The Senate of Canada makes a mockery of democracy.  The monarchy in Canada is a failed fairy tale.  People only think there is impartiality in Supreme Court appointments. Your civil rights are protected in Canada—if you can afford a lawyer.  We continue to mistreat our aboriginal peoples.  We awkwardly try to ape the American political system with a British form of government.

And every ten years, after a census, we are told more lies about representation by population.  The entire population of Prince Edward Island is the same as the Barrie electoral district in Ontario. PEI’s population of 135,000 is represented by four Members of Parliament.  That makes PEI voters about fives times better represented than the citizens of Barrie, Ontario.

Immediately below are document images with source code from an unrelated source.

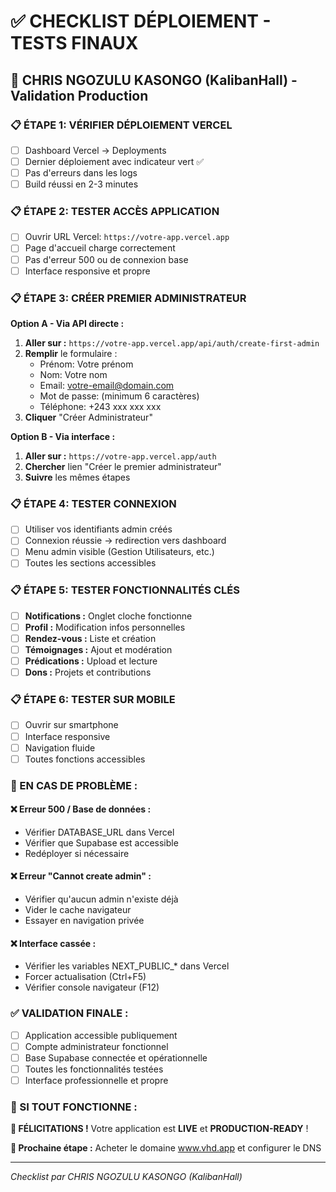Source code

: # ✅ CHECKLIST DÉPLOIEMENT - TESTS FINAUX

## 🎯 CHRIS NGOZULU KASONGO (KalibanHall) - Validation Production

### 📋 ÉTAPE 1: VÉRIFIER DÉPLOIEMENT VERCEL
- [ ] Dashboard Vercel → Deployments
- [ ] Dernier déploiement avec indicateur vert ✅
- [ ] Pas d'erreurs dans les logs
- [ ] Build réussi en 2-3 minutes

### 📋 ÉTAPE 2: TESTER ACCÈS APPLICATION
- [ ] Ouvrir URL Vercel: `https://votre-app.vercel.app`
- [ ] Page d'accueil charge correctement
- [ ] Pas d'erreur 500 ou de connexion base
- [ ] Interface responsive et propre

### 📋 ÉTAPE 3: CRÉER PREMIER ADMINISTRATEUR
**Option A - Via API directe :**
1. **Aller sur :** `https://votre-app.vercel.app/api/auth/create-first-admin`
2. **Remplir** le formulaire :
   - Prénom: Votre prénom
   - Nom: Votre nom
   - Email: votre-email@domain.com
   - Mot de passe: (minimum 6 caractères)
   - Téléphone: +243 xxx xxx xxx
3. **Cliquer** "Créer Administrateur"

**Option B - Via interface :**
1. **Aller sur :** `https://votre-app.vercel.app/auth`
2. **Chercher** lien "Créer le premier administrateur"
3. **Suivre** les mêmes étapes

### 📋 ÉTAPE 4: TESTER CONNEXION
- [ ] Utiliser vos identifiants admin créés
- [ ] Connexion réussie → redirection vers dashboard
- [ ] Menu admin visible (Gestion Utilisateurs, etc.)
- [ ] Toutes les sections accessibles

### 📋 ÉTAPE 5: TESTER FONCTIONNALITÉS CLÉS
- [ ] **Notifications :** Onglet cloche fonctionne
- [ ] **Profil :** Modification infos personnelles
- [ ] **Rendez-vous :** Liste et création
- [ ] **Témoignages :** Ajout et modération
- [ ] **Prédications :** Upload et lecture
- [ ] **Dons :** Projets et contributions

### 📋 ÉTAPE 6: TESTER SUR MOBILE
- [ ] Ouvrir sur smartphone
- [ ] Interface responsive
- [ ] Navigation fluide
- [ ] Toutes fonctions accessibles

### 🚨 EN CAS DE PROBLÈME :

#### ❌ Erreur 500 / Base de données :
- Vérifier DATABASE_URL dans Vercel
- Vérifier que Supabase est accessible
- Redéployer si nécessaire

#### ❌ Erreur "Cannot create admin" :
- Vérifier qu'aucun admin n'existe déjà
- Vider le cache navigateur
- Essayer en navigation privée

#### ❌ Interface cassée :
- Vérifier les variables NEXT_PUBLIC_* dans Vercel
- Forcer actualisation (Ctrl+F5)
- Vérifier console navigateur (F12)

### ✅ VALIDATION FINALE :
- [ ] Application accessible publiquement
- [ ] Compte administrateur fonctionnel  
- [ ] Base Supabase connectée et opérationnelle
- [ ] Toutes les fonctionnalités testées
- [ ] Interface professionnelle et propre

### 🎉 SI TOUT FONCTIONNE :
**🎊 FÉLICITATIONS !** Votre application est **LIVE** et **PRODUCTION-READY** !

**🔗 Prochaine étape :** Acheter le domaine www.vhd.app et configurer le DNS

---

*Checklist par CHRIS NGOZULU KASONGO (KalibanHall)*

Now Prime Minister Harper has proposed that the electoral districts in Ontario be redistributed and Ontario get 15 more members of parliament.  That is still not representation by population but is the best he can do until we fix the way this country is run.  He will also allocate more seats to Alberta and British Columbia to reflect but not completely compensate for the growth of population in those provinces.

But Mr. Harper is still giving three new seats to Quebec so that Quebecers will not be too mad about their lessening lock on Canada’s governance.   It is the province’s own discrimination in immigration and its draconian language laws that discourage people from coming to the province.  It is a part of the country that has much to offer all of us but the notables continue to try to enforce a quasi separation for their own ends.

The only way we could ever get a representation by population in parliament, the way it is presently being done, is to have about 700 new members.  With over a thousand members, the walls would really have to be made of rubber—and we would need to be able to lock all the doors from the outside!